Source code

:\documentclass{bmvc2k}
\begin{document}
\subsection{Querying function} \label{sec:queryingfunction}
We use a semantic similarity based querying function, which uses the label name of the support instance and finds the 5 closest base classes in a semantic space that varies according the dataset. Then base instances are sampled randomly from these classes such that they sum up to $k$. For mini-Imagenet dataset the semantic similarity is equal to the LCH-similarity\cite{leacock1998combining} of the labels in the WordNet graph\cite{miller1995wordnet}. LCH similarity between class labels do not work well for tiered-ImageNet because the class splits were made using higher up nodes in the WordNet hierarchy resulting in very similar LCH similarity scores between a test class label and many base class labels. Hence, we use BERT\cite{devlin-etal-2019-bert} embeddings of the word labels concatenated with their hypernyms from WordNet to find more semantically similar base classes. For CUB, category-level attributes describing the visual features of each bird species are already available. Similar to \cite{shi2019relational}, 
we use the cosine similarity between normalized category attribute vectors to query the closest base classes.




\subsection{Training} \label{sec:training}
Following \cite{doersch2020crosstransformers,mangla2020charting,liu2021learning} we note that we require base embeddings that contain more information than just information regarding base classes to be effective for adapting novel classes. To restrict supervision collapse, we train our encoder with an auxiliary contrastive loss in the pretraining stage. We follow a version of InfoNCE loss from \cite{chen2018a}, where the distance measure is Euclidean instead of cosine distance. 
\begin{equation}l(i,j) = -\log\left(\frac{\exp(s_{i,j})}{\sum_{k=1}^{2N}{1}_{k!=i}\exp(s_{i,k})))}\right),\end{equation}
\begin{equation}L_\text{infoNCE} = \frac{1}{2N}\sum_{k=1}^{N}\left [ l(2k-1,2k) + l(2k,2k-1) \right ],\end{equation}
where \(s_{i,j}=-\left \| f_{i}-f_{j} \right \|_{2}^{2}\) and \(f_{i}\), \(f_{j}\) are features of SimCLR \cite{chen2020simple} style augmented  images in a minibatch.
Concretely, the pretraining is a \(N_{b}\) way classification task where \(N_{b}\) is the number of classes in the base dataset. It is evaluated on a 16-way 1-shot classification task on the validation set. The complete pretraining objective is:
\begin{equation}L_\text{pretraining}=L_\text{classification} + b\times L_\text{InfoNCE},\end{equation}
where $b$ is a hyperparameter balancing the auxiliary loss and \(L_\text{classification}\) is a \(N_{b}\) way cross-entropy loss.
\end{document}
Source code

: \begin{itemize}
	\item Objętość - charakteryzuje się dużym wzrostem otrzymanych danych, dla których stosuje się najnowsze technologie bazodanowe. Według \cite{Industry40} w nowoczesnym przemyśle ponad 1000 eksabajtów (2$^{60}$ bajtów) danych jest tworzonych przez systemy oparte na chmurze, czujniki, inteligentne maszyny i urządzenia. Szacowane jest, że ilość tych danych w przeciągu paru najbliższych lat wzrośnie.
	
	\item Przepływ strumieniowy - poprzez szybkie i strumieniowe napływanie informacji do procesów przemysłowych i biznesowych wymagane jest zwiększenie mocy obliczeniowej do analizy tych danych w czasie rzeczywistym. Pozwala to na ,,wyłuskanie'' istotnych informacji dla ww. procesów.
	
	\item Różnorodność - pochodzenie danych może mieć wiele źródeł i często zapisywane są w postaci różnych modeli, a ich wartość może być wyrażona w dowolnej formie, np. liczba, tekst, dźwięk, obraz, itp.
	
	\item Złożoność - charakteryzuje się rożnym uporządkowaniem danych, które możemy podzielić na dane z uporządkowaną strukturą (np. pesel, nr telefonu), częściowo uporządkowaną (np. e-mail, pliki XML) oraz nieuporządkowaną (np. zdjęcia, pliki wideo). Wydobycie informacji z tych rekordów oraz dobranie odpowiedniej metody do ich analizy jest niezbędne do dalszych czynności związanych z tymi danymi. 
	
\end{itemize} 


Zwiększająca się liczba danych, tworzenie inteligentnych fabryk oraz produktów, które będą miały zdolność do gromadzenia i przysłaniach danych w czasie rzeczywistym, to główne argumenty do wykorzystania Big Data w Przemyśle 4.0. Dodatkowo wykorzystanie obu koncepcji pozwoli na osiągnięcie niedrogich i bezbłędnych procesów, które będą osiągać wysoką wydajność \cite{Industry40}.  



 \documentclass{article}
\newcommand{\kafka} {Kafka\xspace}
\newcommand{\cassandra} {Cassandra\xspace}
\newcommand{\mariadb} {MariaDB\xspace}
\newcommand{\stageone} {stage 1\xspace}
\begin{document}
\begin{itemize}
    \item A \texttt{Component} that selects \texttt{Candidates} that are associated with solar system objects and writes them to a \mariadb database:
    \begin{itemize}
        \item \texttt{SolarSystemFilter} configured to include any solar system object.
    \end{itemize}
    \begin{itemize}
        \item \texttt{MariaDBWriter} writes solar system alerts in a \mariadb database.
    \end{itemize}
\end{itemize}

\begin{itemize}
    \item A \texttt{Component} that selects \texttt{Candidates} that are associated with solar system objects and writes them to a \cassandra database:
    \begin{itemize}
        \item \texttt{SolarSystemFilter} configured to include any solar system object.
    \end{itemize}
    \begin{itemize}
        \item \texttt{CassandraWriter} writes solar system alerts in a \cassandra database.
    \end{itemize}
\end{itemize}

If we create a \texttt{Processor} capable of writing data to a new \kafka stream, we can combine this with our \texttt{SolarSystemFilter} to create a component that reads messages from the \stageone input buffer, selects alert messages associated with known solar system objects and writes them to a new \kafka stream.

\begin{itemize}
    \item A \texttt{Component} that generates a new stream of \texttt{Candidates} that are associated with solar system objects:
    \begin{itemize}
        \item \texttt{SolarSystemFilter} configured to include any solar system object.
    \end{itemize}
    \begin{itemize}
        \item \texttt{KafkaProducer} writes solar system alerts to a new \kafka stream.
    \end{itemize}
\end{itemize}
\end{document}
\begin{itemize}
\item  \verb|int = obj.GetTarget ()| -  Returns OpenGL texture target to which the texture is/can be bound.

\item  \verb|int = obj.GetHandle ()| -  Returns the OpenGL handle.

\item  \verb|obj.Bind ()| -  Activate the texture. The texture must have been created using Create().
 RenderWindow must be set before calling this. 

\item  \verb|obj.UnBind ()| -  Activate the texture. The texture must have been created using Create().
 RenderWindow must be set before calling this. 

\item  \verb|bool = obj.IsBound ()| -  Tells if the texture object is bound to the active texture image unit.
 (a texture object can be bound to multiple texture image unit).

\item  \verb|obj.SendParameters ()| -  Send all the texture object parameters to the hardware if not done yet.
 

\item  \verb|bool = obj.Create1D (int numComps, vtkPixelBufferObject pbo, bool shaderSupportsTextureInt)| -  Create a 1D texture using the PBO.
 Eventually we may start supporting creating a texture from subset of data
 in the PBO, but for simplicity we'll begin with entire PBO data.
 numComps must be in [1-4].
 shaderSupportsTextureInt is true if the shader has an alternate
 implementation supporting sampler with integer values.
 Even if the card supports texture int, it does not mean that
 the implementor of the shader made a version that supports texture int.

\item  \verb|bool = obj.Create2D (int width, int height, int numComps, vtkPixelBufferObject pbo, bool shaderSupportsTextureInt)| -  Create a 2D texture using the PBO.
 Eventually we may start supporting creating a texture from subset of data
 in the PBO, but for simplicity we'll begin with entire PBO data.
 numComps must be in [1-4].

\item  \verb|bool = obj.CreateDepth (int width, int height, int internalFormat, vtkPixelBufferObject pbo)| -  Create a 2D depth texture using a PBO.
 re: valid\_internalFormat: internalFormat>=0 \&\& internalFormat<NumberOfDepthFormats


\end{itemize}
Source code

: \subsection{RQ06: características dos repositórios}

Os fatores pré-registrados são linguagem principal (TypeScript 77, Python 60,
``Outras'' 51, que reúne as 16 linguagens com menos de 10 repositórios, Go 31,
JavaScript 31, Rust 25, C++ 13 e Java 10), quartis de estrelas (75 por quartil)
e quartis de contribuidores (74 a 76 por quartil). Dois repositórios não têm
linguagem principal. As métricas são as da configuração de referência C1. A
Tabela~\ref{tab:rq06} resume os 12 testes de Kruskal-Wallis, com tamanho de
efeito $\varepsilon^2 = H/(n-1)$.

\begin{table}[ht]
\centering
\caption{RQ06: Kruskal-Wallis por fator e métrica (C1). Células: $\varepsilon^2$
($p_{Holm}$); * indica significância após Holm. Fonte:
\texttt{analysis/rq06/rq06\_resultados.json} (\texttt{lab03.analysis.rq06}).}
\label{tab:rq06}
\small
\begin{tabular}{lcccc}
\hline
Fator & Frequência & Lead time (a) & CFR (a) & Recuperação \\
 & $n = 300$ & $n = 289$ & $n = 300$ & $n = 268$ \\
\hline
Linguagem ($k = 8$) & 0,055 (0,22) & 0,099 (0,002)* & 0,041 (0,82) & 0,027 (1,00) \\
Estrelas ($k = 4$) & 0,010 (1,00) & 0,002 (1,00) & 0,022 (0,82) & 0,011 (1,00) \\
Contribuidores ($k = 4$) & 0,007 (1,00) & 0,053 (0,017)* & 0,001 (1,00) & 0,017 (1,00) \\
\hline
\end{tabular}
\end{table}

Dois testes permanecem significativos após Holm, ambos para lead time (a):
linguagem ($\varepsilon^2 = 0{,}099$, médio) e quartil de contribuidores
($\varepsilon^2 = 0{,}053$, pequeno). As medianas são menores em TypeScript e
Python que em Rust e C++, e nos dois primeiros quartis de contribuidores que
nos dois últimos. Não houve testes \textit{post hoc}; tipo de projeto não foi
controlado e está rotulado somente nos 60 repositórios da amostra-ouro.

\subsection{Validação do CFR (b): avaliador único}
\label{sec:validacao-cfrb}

→ **WHAT YOU HAVE TO DO**: Going down the listing above, begin printing at the line with "linguagem principal. As" and finish with the line with "Estrelas ($k = 4$)", exactly as they appear.

→ **ANSWER TO THIS TASK**:
linguagem principal. As métricas são as da configuração de referência C1. A
Tabela~\ref{tab:rq06} resume os 12 testes de Kruskal-Wallis, com tamanho de
efeito $\varepsilon^2 = H/(n-1)$.

\begin{table}[ht]
\centering
\caption{RQ06: Kruskal-Wallis por fator e métrica (C1). Células: $\varepsilon^2$
($p_{Holm}$); * indica significância após Holm. Fonte:
\texttt{analysis/rq06/rq06\_resultados.json} (\texttt{lab03.analysis.rq06}).}
\label{tab:rq06}
\small
\begin{tabular}{lcccc}
\hline
Fator & Frequência & Lead time (a) & CFR (a) & Recuperação \\
 & $n = 300$ & $n = 289$ & $n = 300$ & $n = 268$ \\
\hline
Linguagem ($k = 8$) & 0,055 (0,22) & 0,099 (0,002)* & 0,041 (0,82) & 0,027 (1,00) \\
Estrelas ($k = 4$) & 0,010 (1,00) & 0,002 (1,00) & 0,022 (0,82) & 0,011 (1,00) \\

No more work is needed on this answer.